[Items listed in a dataset]
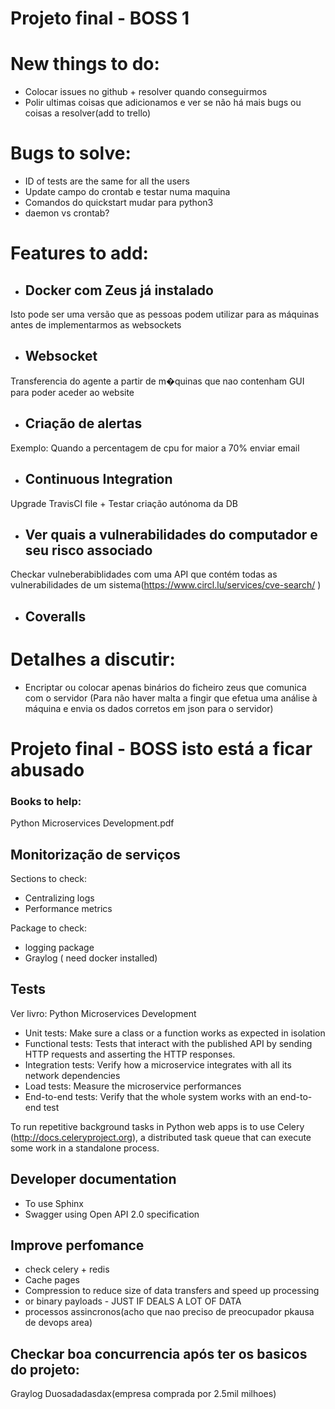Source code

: 
# Projeto final - BOSS 1

# New things to do:
* Colocar issues no github + resolver quando conseguirmos
* Polir ultimas coisas que adicionamos e ver se não há mais bugs ou coisas a resolver(add to trello)

# Bugs to solve:
* ID of tests are the same for all the users
* Update campo do crontab e testar numa maquina
* Comandos do quickstart mudar para python3
* daemon vs crontab?

# Features to add:

* ## Docker com Zeus já instalado
Isto pode ser uma versão que as pessoas podem utilizar para as máquinas antes de implementarmos as websockets

* ## Websocket 
Transferencia do agente a partir de m�quinas que nao contenham GUI para poder aceder ao website

* ## Criação de alertas
Exemplo: Quando a percentagem de cpu for maior a 70% enviar email 

* ## Continuous Integration
Upgrade TravisCI file + Testar criação autónoma da DB

* ## Ver quais a vulnerabilidades do computador e seu risco associado
Checkar vulneberabiblidades com uma API que contém todas as vulnerabilidades de um sistema(https://www.circl.lu/services/cve-search/ )

* ## Coveralls

# Detalhes a discutir:
* Encriptar ou colocar apenas binários do ficheiro zeus que comunica com o servidor (Para não haver malta a fingir que efetua uma análise à máquina e envia os dados corretos em json para o servidor)

# Projeto final - BOSS isto está a ficar abusado

### Books to help:
Python Microservices Development.pdf

## Monitorização de serviços
Sections to check: 
* Centralizing logs
* Performance metrics

Package to check:
* logging package
* Graylog ( need docker installed)

## Tests
Ver livro: Python Microservices Development
* Unit tests: Make sure a class or a function works as expected in isolation
* Functional tests: Tests that interact with the published API by sending HTTP requests and asserting the HTTP responses.
* Integration tests: Verify how a microservice integrates with all its network
dependencies
* Load tests: Measure the microservice performances
* End-to-end tests: Verify that the whole system works with an end-to-end test


To run repetitive background tasks in Python
web apps is to use Celery (http://docs.celeryproject.org), a distributed task queue that
can execute some work in a standalone process.

## Developer documentation 
* To use Sphinx
* Swagger using Open API 2.0 specification


## Improve perfomance
* check celery + redis
* Cache pages
* Compression  to reduce size of data transfers and speed up processing
* or binary payloads - JUST IF DEALS A LOT OF DATA
* processos assincronos(acho que nao preciso de preocupador pkausa de devops area)


## Checkar boa concurrencia após ter os basicos do projeto:
Graylog
Duosadadasdax(empresa comprada por 2.5mil milhoes)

### TO DO
Throughout the data above, report every line that contains the string "Microservices".

### THE ANSWER
Python Microservices Development.pdf
Ver livro: Python Microservices Development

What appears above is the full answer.